Il coordinatore di Libera Sardegna, Giampiero Farru, dà una sua interpretazione della vicenda “non voglio trovare cause nel cambio di gestione avvenuto proprio nelle ultime settimane, in questo caso i problemi sono altri e la mala gestione potrebbe avere un ruolo marginale. In primo luogo – continua Farru – la struttura è peggio di una prigione, con sbarre, ringhiere alte 3 metri, telecamere di sorveglianza. Dispone di spazi irrisori e anche l’ora d’aria, concessa ai detenuti nelle galere normali, qui è quasi impraticabile. In più sono da mettere sotto accusa le procedure a cui deve sottostare l’immigrato. Arrivano sperduti, senza mezzi e senza nessuna consapevolezza dei loro diritti. Rimangono rinchiusi in questi centri anche sei mesi senza sapere bene quale reato abbiano commesso e aumentando giorno dopo giorno la loro esasperazione. Col tempo capiscono che il loro destino è essere rimpatriati e vivono gli ultimi mesi nell’attesa dell’inevitabile. È quando non hanno più nulla da perdere che arrivano ad atti estremi, autolesionismo, tentativi di fuga, sommosse e nel peggiore dei casi suicidio”.
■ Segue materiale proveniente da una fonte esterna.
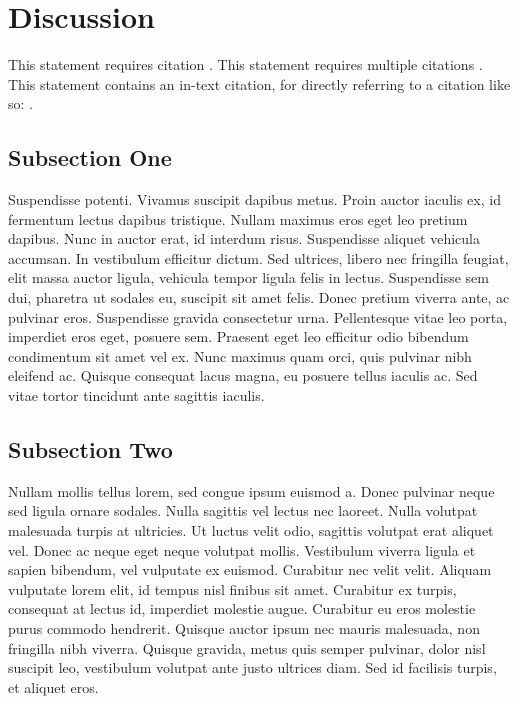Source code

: \section{Discussion}

This statement requires citation \autocite{FastAccurateZeroshot2024}. This statement requires multiple citations \autocite{belroseLEACEPerfectLinear2023}. This statement contains an in-text citation, for directly referring to a citation like so: \textcite{voitaInformationTheoreticProbingMinimum2020}.

\subsection{Subsection One}

Suspendisse potenti. Vivamus suscipit dapibus metus. Proin auctor iaculis ex, id fermentum lectus dapibus tristique. Nullam maximus eros eget leo pretium dapibus. Nunc in auctor erat, id interdum risus. Suspendisse aliquet vehicula accumsan. In vestibulum efficitur dictum. Sed ultrices, libero nec fringilla feugiat, elit massa auctor ligula, vehicula tempor ligula felis in lectus. Suspendisse sem dui, pharetra ut sodales eu, suscipit sit amet felis. Donec pretium viverra ante, ac pulvinar eros. Suspendisse gravida consectetur urna. Pellentesque vitae leo porta, imperdiet eros eget, posuere sem. Praesent eget leo efficitur odio bibendum condimentum sit amet vel ex. Nunc maximus quam orci, quis pulvinar nibh eleifend ac. Quisque consequat lacus magna, eu posuere tellus iaculis ac. Sed vitae tortor tincidunt ante sagittis iaculis.

\subsection{Subsection Two}

Nullam mollis tellus lorem, sed congue ipsum euismod a. Donec pulvinar neque sed ligula ornare sodales. Nulla sagittis vel lectus nec laoreet. Nulla volutpat malesuada turpis at ultricies. Ut luctus velit odio, sagittis volutpat erat aliquet vel. Donec ac neque eget neque volutpat mollis. Vestibulum viverra ligula et sapien bibendum, vel vulputate ex euismod. Curabitur nec velit velit. Aliquam vulputate lorem elit, id tempus nisl finibus sit amet. Curabitur ex turpis, consequat at lectus id, imperdiet molestie augue. Curabitur eu eros molestie purus commodo hendrerit. Quisque auctor ipsum nec mauris malesuada, non fringilla nibh viverra. Quisque gravida, metus quis semper pulvinar, dolor nisl suscipit leo, vestibulum volutpat ante justo ultrices diam. Sed id facilisis turpis, et aliquet eros.

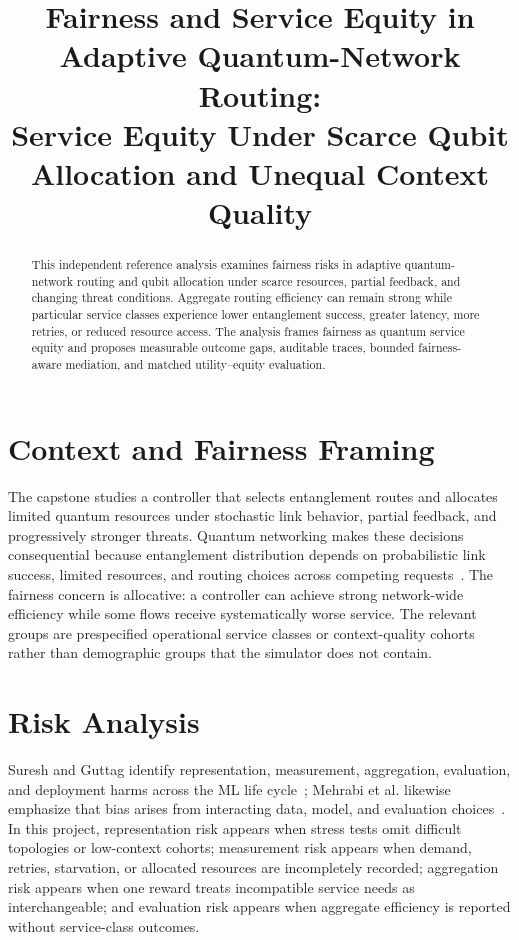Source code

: \documentclass[10pt,conference]{IEEEtran}
\title{Fairness and Service Equity in Adaptive Quantum-Network Routing:\\Service Equity Under Scarce Qubit Allocation and Unequal Context Quality}
\author{\IEEEauthorblockN{Piter Z. Garcia Bautista}\IEEEauthorblockA{DSCI 602 -- Applied Data Science II\\Capstone: Fairness-Aware Adaptive Routing for Quantum Networks\\Focus Area: Fairness}}
\begin{document}
\maketitle
\begin{abstract}
This independent reference analysis examines fairness risks in adaptive quantum-network routing and qubit allocation under scarce resources, partial feedback, and changing threat conditions. Aggregate routing efficiency can remain strong while particular service classes experience lower entanglement success, greater latency, more retries, or reduced resource access. The analysis frames fairness as quantum service equity and proposes measurable outcome gaps, auditable traces, bounded fairness-aware mediation, and matched utility--equity evaluation.
\end{abstract}
\section{Context and Fairness Framing}
The capstone studies a controller that selects entanglement routes and allocates limited quantum resources under stochastic link behavior, partial feedback, and progressively stronger threats. Quantum networking makes these decisions consequential because entanglement distribution depends on probabilistic link success, limited resources, and routing choices across competing requests~\cite{wehner2018quantum,pant2019routing}. The fairness concern is allocative: a controller can achieve strong network-wide efficiency while some flows receive systematically worse service. The relevant groups are prespecified operational service classes or context-quality cohorts rather than demographic groups that the simulator does not contain.
\section{Risk Analysis}
Suresh and Guttag identify representation, measurement, aggregation, evaluation, and deployment harms across the ML life cycle~\cite{suresh2021harm}; Mehrabi et al. likewise emphasize that bias arises from interacting data, model, and evaluation choices~\cite{mehrabi2021survey}. In this project, representation risk appears when stress tests omit difficult topologies or low-context cohorts; measurement risk appears when demand, retries, starvation, or allocated resources are incompletely recorded; aggregation risk appears when one reward treats incompatible service needs as interchangeable; and evaluation risk appears when aggregate efficiency is reported without service-class outcomes.
\end{document}
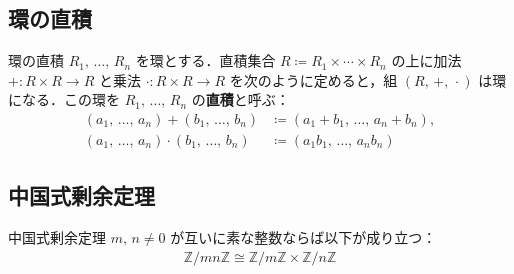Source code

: \documentclass[geometry_main]{subfiles}
\begin{document}
\subsection{環の直積}

\begin{mydef}[label=def:prod-ring]{環の直積}
	$R_1,\, \dots ,\, R_n$ を環とする．直積集合 $R \coloneqq R_1 \times \cdots \times R_n$ の上に加法 $+ \colon R \times R \to R$ と乗法 $\cdot\mathrel{}\colon R\times R \to R$ を次のように定めると，組 $(R,\, +,\, \cdot\mathrel{})$ は環になる．この環を $R_1,\, \dots,\, R_n$ の\textbf{直積}と呼ぶ：
	\begin{align}
		(a_1,\, \dots ,\, a_n) + (b_1,\, \dots,\, b_n)& \coloneqq (a_1 + b_1 ,\, \dots ,\, a_n+b_n), \\
		(a_1,\, \dots ,\, a_n) \cdot (b_1,\, \dots,\, b_n)& \coloneqq (a_1b_1 ,\, \dots ,\, a_nb_n)
	\end{align}
\end{mydef}

\subsection{中国式剰余定理}

\begin{mytheo}[label=thm:ChineseRemainder]{中国式剰余定理}
	$m,\, n \neq 0$ が互いに素な整数ならば以下が成り立つ：
	\begin{align}
		\mathbb{Z}/mn\mathbb{Z} \cong \mathbb{Z}/m \mathbb{Z} \times \mathbb{Z}/n\mathbb{Z}
	\end{align}
\end{mytheo}
\end{document}
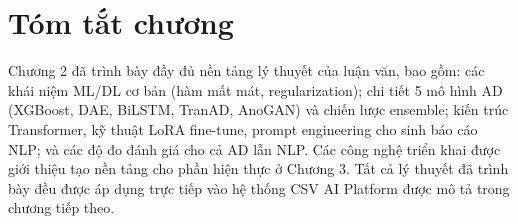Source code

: \section{Tóm tắt chương}

Chương 2 đã trình bày đầy đủ nền tảng lý thuyết của luận văn, bao gồm: các khái niệm ML/DL cơ bản (hàm mất mát, regularization); chi tiết 5 mô hình AD (XGBoost, DAE, BiLSTM, TranAD, AnoGAN) và chiến lược ensemble; kiến trúc Transformer, kỹ thuật LoRA fine-tune, prompt engineering cho sinh báo cáo NLP; và các độ đo đánh giá cho cả AD lẫn NLP. Các công nghệ triển khai được giới thiệu tạo nền tảng cho phần hiện thực ở Chương 3. Tất cả lý thuyết đã trình bày đều được áp dụng trực tiếp vào hệ thống CSV AI Platform được mô tả trong chương tiếp theo.
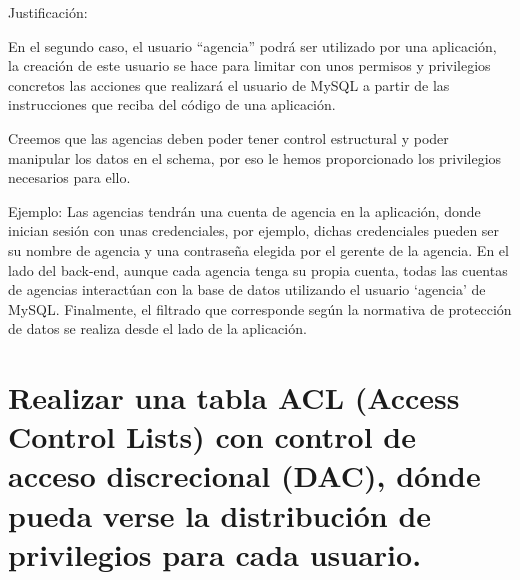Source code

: 	Justificación:
	
	\newp En el segundo caso, el usuario “agencia” podrá ser utilizado por una aplicación, la creación de este usuario se hace para limitar con unos permisos y privilegios concretos las acciones que realizará el usuario de MySQL a partir de las instrucciones que reciba del código de una aplicación. 
	
	\newp Creemos que las agencias deben poder tener control estructural y poder manipular los datos en el schema, por eso le hemos proporcionado los privilegios necesarios para ello. 
	
	\newp Ejemplo:
	\newp Las agencias tendrán una cuenta de agencia en la aplicación, donde inician sesión con unas credenciales, por ejemplo, dichas credenciales pueden ser su nombre de agencia y una contraseña elegida por el gerente de la agencia. En el lado del back-end, aunque cada agencia tenga su propia cuenta, todas las cuentas de agencias interactúan con la base de datos utilizando el usuario ‘agencia’ de MySQL. Finalmente, el filtrado que corresponde según la normativa de protección de datos se realiza desde el lado de la aplicación.
	
\newpage
\section{Realizar una tabla ACL (Access Control Lists) con control de acceso discrecional (DAC), dónde pueda verse la distribución de privilegios para cada usuario.}

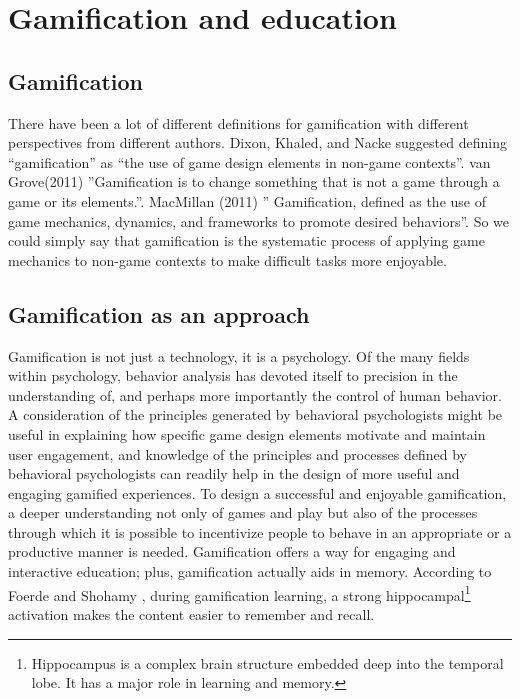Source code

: \documentclass[../main.tex]{subfiles}
\begin{document}
\section{Gamification and education}
\subsection{Gamification}
There have been a lot of different definitions for gamification with different perspectives from different authors. Dixon, Khaled, and Nacke suggested defining “gamification” as “the use of game design elements in non-game contexts”. van Grove(2011) \cite{2} ”Gamification is to change something that is not a game through a game or its elements.”. MacMillan (2011) \cite{3} ” Gamification, defined as the use of game mechanics, dynamics, and frameworks to promote desired behaviors”. So we could simply say that gamification is the systematic process of applying game mechanics to non-game contexts to make difficult tasks more enjoyable. 
\subsection{Gamification as an approach}
Gamification is not just a technology, it is a psychology. Of the many fields within psychology, behavior analysis has devoted itself to precision in the understanding of, and perhaps more importantly the control of human behavior. A consideration of the principles generated by behavioral psychologists might be useful in explaining how specific game design elements motivate and maintain user engagement, and knowledge of the principles and processes defined by behavioral psychologists can readily help in the design of more useful and engaging gamified experiences. 
To design a successful and enjoyable gamification, a deeper understanding not only of games and play but also of the processes through which it is possible to incentivize people to behave in an appropriate or a productive manner is needed. Gamification offers a way for engaging and interactive education; plus, gamification actually aids in memory. According to Foerde and Shohamy \cite{4}, during gamification learning, a strong hippocampal\footnote{Hippocampus is a complex brain structure embedded deep into the temporal lobe. It has a major role in learning and memory.} activation makes the content easier to remember and recall.
\end{document}
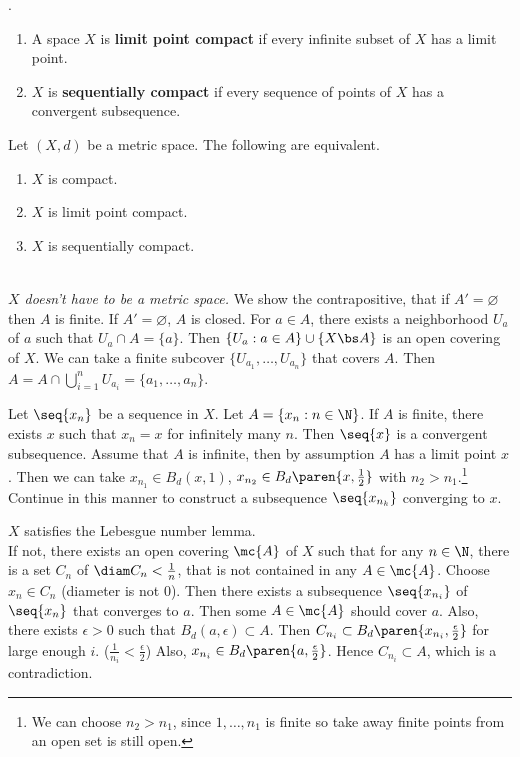 .
\begin{enumerate}
    \item {} A space \(X\) is \textbf{limit point compact} if every infinite subset of \(X\) has a limit point.

    \item {} \(X\) is \textbf{sequentially compact} if every sequence of points of \(X\) has a convergent subsequence.
\end{enumerate}

 Let \((X, d)\) be a metric space. The following are equivalent.
\begin{enumerate}
    \item \(X\) is compact.
    \item \(X\) is limit point compact.
    \item \(X\) is sequentially compact.
\end{enumerate}

\pf \\
  \textit{\(X\) doesn't have to be a metric space.} We show the contrapositive, that if \(A' = \varnothing\) then \(A\) is finite. If \(A' = \varnothing\), \(A\) is closed. For \(a \in A\), there exists a neighborhood \(U_a\) of \(a\) such that \(U_a \cap A = \{a\}\). Then \(\{U_a : a \in A\} \cup \{X \bs A\}\) is an open covering of \(X\). We can take a finite subcover \(\{U_{a_1}, \dots, U_{a_n}\}\) that covers \(A\). Then \(A = A \cap \bigcup_{i=1}^n U_{a_i} = \{a_1, \dots, a_n\}\).

 Let \(\seq{x_n}\) be a sequence in \(X\). Let \(A = \{x_n : n \in \N\}\). If \(A\) is finite, there exists \(x\) such that \(x_n = x\) for infinitely many \(n\). Then \(\seq{x}\) is a convergent subsequence. Assume that \(A\) is infinite, then by assumption \(A\) has a limit point \(x\). Then we can take \(x_{n_1} \in B_d(x, 1)\), \(x_{n_2} \in B_d\paren{x, \frac{1}{2}}\) with \(n_2 > n_1\).\footnote{We can choose \(n_2 > n_1\), since \(1, \dots, n_1\) is finite so take away finite points from an open set is still open.} Continue in this manner to construct a subsequence \(\seq{x_{n_k}}\) converging to \(x\).

  \(X\) satisfies the Lebesgue number lemma. \\
If not, there exists an open covering \(\mc{A}\) of \(X\) such that for any \(n \in \N\), there is a set \(C_n\) of \(\diam C_n < \frac{1}{n}\), that is not contained in any \(A \in \mc{A}\). Choose \(x_n \in C_n\) (diameter is not 0). Then there exists a subsequence \(\seq{x_{n_i}}\) of \(\seq{x_n}\) that converges to \(a\). Then some \(A \in \mc{A}\) should cover \(a\). Also, there exists \(\epsilon > 0\) such that \(B_d(a, \epsilon) \subset A\). Then \(C_{n_i} \subset B_d\paren{x_{n_i}, \frac{\epsilon}{2}}\) for large enough \(i\). (\(\frac{1}{n_i} < \frac{\epsilon}{2}\)) Also, \(x_{n_i} \in B_d\paren{a, \frac{\epsilon}{2}}\). Hence \(C_{n_i} \subset A\), which is a contradiction.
Tanti, troppi i tentativi di suicidio, troppo il disagio nel quale versano questi uomini dimenticati, dei quali ci ricordiamo solo nelle circostanze più estreme. Una non vita, quella del clandestino, fuggito da un contesto di guerra e dolore con la speranza di ridisegnare il proprio futuro nel nostro paese e catapultato nuovamente in una realtà di solitudine  e abbandono quale è quella dei Centri di Accoglienza, di Identificazione, di Espulsione.